I don't see anything wrong with it unless you instruct them not to and they do anyway.

I was raised atheist, but my mom took me to church and let me go with friends when I wanted. I'm still an atheist, BTW.

After reading all the posts, I agree it was wrong for them not to even mention it. But it could just be a misunderstanding. Don't freak out yet - just ask them about it.


----------



## Jaesun's Dad (Feb 19, 2010)

This would be a very big deal, more so to my partner/son's mom than it would to me but I'd be upset myself if I wasn't told of the plan in advance. That said, I know that if I left my son with my father or my mother, or with his grandparents on his mom's side that church is part of their routine and I would pretty much expect he would be going with them to church as they're going to church anyway.

So there's one advantage to living 3,000 miles away from any grandparent ... one of the few. We really could use their help (time) otherwise if they were closer.


----------



## JollyGG (Oct 1, 2008)

I'm in the party who is failing to see any sneaking around. I do attend church and when you are someone who goes to church every Sunday it's not something that I would bring up or feel a need to mention going. Especially if there were other fun and more exciting things to say about my day. If I was going to tell anyone about a morning similar to the ones the grandparents did I probably would have talked about how good it was to see the relatives, how well their kids and the grandkids got along, what all the new gossip from that branch of the family was. Church was really probably (to the grandparents) the least newsworthy part of the day. Honestly most of the time Services are pretty uneventful. I wouldn't assume they were hiding anything but more that they really didn't consider it that interesting.

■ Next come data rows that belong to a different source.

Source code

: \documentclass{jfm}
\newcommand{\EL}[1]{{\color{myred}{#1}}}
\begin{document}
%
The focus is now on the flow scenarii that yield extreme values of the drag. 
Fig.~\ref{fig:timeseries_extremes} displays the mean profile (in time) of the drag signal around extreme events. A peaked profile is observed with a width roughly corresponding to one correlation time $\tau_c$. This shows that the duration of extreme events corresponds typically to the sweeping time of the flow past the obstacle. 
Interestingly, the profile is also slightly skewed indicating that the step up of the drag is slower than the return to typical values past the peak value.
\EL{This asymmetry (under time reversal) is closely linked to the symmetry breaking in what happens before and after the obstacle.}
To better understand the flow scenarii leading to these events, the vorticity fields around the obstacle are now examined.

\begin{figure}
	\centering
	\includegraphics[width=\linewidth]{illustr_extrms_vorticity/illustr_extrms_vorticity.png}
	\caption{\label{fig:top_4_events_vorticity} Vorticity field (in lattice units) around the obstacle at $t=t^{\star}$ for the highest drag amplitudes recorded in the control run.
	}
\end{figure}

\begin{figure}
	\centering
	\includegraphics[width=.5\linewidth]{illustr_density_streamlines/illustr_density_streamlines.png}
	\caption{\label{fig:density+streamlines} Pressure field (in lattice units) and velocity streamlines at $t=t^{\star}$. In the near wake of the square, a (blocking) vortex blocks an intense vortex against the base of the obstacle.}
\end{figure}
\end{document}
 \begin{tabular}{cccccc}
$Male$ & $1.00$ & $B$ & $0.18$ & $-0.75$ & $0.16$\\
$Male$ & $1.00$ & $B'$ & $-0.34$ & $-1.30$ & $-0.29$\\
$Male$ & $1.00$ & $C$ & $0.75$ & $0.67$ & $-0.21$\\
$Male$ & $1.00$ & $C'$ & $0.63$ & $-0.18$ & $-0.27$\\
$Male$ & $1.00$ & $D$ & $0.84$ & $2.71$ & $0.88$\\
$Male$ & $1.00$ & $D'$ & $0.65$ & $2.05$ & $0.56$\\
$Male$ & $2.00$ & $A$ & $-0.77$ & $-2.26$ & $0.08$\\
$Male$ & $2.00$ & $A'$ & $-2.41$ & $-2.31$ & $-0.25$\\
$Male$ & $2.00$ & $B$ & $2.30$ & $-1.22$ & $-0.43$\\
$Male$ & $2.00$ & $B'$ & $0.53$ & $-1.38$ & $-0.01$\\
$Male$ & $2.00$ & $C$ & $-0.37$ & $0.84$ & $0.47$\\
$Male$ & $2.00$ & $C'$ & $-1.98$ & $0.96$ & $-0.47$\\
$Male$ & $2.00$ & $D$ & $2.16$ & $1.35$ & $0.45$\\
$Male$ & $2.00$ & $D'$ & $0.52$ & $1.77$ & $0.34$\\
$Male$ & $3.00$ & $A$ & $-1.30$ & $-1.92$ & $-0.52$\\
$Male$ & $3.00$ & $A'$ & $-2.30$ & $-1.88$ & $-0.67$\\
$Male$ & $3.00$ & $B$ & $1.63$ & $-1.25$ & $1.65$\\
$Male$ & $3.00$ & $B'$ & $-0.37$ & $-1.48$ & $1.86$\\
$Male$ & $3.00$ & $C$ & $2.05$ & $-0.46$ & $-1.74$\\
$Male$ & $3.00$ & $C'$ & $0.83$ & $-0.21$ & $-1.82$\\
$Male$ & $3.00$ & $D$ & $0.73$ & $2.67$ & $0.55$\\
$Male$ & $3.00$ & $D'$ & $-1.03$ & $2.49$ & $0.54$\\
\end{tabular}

In your post you say that they said that they were seeing family the next day. As an afterthought you realized that they went to church with this family. Perhaps they assumed that Church was a given or that you would know that as both groups of your family share a religion that a Sunday morning gather implied church and a meal. Honestly, my mother's family is very religious and a Sunday morning gather would mean that you meet at church and go from there and most members of my family would assume you knew that.


----------



## Purple*Lotus (Nov 1, 2007)

Maybe I have been to the wrong churches, but I have been to several different denominations around here and none of them scare the children with damnation talk. However, in my area it is really uncommon for children to be in the actual service. Normally there is Children's Church *which I have taught so I might be biased about it* that includes a craft and just talking about being loving and a good person. Nothing scary.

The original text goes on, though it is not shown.